[MATERIAL FOR THIS TASK]
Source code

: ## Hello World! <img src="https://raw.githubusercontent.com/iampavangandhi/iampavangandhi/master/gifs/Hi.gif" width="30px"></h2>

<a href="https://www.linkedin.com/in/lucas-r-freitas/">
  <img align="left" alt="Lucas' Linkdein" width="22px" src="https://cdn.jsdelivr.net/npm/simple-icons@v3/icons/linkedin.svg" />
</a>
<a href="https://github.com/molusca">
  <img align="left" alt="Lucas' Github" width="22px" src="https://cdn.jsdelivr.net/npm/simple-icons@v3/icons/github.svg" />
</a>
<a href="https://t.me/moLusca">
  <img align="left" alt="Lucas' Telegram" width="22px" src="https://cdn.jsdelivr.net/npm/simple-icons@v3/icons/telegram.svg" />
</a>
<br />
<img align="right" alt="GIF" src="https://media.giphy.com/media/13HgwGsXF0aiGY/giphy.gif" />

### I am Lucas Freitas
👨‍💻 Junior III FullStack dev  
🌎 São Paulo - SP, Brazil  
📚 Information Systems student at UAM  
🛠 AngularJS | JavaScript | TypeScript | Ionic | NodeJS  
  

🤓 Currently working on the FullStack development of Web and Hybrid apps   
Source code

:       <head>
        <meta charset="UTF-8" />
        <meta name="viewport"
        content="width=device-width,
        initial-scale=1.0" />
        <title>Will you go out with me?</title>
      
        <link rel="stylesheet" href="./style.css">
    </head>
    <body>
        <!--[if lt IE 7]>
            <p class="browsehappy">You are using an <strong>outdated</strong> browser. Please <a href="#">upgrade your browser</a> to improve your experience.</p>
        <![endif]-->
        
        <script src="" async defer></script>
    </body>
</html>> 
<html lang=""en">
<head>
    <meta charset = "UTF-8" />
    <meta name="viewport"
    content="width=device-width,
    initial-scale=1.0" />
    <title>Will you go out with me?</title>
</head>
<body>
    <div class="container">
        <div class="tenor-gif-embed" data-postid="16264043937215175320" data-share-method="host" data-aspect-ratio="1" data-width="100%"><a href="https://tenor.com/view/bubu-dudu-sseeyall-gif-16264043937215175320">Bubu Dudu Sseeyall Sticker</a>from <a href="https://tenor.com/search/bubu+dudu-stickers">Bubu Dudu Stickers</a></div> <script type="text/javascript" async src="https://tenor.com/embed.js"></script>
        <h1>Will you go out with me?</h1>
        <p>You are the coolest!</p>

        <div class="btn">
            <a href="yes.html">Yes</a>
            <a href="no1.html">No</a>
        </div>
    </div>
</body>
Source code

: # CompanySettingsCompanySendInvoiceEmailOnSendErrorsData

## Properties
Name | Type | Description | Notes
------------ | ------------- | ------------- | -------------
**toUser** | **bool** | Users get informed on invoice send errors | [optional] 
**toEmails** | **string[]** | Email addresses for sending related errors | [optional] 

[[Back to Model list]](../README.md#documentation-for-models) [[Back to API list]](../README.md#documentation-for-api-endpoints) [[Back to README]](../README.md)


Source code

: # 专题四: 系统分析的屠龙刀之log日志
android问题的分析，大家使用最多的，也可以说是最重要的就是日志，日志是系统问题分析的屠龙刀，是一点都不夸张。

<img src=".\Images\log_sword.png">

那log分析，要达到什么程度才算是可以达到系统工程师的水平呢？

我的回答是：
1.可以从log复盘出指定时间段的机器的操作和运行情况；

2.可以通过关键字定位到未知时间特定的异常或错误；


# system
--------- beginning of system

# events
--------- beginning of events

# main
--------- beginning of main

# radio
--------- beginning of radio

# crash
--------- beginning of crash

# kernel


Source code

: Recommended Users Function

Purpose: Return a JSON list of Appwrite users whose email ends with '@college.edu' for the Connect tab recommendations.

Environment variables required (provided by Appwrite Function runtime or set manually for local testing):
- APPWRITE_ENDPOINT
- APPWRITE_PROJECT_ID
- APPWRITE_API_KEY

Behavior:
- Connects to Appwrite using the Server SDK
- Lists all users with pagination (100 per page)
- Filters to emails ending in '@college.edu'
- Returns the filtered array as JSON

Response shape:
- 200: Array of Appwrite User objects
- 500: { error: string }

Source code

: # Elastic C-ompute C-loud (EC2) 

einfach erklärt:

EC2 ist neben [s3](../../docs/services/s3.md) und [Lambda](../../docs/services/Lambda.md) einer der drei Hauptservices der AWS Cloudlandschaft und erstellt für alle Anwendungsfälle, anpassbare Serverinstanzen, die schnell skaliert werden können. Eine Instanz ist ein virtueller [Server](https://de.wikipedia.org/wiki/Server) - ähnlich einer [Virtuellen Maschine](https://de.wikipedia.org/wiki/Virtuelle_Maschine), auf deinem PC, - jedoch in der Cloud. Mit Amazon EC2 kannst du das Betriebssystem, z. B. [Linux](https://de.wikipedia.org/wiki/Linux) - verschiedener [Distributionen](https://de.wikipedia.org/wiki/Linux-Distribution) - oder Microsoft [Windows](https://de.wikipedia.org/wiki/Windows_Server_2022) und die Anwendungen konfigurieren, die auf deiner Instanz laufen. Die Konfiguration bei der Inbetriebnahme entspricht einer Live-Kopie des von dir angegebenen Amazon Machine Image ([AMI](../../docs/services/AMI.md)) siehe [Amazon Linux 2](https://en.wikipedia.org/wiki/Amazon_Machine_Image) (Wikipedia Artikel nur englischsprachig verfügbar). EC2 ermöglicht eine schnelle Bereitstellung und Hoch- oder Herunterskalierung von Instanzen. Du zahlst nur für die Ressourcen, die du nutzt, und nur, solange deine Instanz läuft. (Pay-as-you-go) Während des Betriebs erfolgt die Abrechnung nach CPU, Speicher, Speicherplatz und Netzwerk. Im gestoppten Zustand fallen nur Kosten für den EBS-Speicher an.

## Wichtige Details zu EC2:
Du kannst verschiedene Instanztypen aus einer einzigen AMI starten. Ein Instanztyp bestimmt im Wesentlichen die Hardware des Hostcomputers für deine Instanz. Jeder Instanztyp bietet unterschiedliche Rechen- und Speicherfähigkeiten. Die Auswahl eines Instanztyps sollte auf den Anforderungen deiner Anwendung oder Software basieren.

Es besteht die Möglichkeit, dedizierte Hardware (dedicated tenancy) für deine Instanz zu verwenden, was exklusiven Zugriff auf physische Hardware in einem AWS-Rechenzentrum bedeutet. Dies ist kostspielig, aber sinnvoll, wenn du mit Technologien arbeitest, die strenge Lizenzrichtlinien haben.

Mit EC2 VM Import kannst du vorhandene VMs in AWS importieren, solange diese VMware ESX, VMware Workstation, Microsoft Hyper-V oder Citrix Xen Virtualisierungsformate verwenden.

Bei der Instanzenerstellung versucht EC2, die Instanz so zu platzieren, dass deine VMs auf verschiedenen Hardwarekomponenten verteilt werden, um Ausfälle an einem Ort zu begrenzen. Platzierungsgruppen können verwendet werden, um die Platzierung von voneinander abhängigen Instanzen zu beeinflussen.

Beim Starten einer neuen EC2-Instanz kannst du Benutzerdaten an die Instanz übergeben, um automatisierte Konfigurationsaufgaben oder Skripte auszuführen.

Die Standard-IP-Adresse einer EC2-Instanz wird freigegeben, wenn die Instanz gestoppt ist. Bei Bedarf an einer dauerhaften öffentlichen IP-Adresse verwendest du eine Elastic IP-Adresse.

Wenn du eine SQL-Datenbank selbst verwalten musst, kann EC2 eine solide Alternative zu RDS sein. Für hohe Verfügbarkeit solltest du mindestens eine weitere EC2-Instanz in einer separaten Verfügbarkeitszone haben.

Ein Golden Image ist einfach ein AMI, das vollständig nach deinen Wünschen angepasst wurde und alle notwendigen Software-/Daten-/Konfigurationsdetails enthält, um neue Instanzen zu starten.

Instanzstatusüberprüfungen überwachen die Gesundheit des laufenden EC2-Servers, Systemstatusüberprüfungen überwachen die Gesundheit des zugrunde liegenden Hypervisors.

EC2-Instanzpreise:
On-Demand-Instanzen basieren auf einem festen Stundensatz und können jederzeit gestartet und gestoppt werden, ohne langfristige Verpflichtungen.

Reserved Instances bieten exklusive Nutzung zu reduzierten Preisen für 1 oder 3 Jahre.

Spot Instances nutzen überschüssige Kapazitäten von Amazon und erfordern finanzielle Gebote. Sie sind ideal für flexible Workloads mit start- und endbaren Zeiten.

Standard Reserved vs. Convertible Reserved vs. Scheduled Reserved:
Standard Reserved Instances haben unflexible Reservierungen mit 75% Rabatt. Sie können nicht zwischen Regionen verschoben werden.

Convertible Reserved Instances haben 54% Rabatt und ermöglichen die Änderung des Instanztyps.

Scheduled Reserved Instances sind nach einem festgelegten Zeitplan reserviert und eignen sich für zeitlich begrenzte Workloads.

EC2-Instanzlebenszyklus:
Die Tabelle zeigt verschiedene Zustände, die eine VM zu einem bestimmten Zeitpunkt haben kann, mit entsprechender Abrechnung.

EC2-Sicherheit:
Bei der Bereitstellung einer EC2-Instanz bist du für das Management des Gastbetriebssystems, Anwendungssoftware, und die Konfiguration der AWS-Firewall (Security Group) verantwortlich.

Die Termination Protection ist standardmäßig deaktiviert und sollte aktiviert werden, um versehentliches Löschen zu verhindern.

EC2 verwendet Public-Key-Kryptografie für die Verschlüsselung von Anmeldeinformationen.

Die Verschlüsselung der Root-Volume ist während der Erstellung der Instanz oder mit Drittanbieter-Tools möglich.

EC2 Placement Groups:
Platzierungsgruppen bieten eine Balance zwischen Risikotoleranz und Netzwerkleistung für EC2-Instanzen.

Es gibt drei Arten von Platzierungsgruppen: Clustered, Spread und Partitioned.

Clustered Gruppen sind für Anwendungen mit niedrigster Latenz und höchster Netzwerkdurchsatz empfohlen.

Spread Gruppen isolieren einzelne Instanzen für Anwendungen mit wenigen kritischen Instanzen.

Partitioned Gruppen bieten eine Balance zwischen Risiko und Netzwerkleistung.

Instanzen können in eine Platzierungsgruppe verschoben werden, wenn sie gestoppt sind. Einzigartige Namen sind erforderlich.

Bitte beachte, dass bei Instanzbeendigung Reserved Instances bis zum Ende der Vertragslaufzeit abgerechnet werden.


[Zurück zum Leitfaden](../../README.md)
[/MATERIAL FOR THIS TASK]
Transcribe the records above from the line holding "Reserved Instances bieten" down to the line holding "Die Tabelle zeigt", inclusive, without adding anything.

Reserved Instances bieten exklusive Nutzung zu reduzierten Preisen für 1 oder 3 Jahre.

Spot Instances nutzen überschüssige Kapazitäten von Amazon und erfordern finanzielle Gebote. Sie sind ideal für flexible Workloads mit start- und endbaren Zeiten.

Standard Reserved vs. Convertible Reserved vs. Scheduled Reserved:
Standard Reserved Instances haben unflexible Reservierungen mit 75% Rabatt. Sie können nicht zwischen Regionen verschoben werden.

Convertible Reserved Instances haben 54% Rabatt und ermöglichen die Änderung des Instanztyps.

Scheduled Reserved Instances sind nach einem festgelegten Zeitplan reserviert und eignen sich für zeitlich begrenzte Workloads.

EC2-Instanzlebenszyklus:
Die Tabelle zeigt verschiedene Zustände, die eine VM zu einem bestimmten Zeitpunkt haben kann, mit entsprechender Abrechnung.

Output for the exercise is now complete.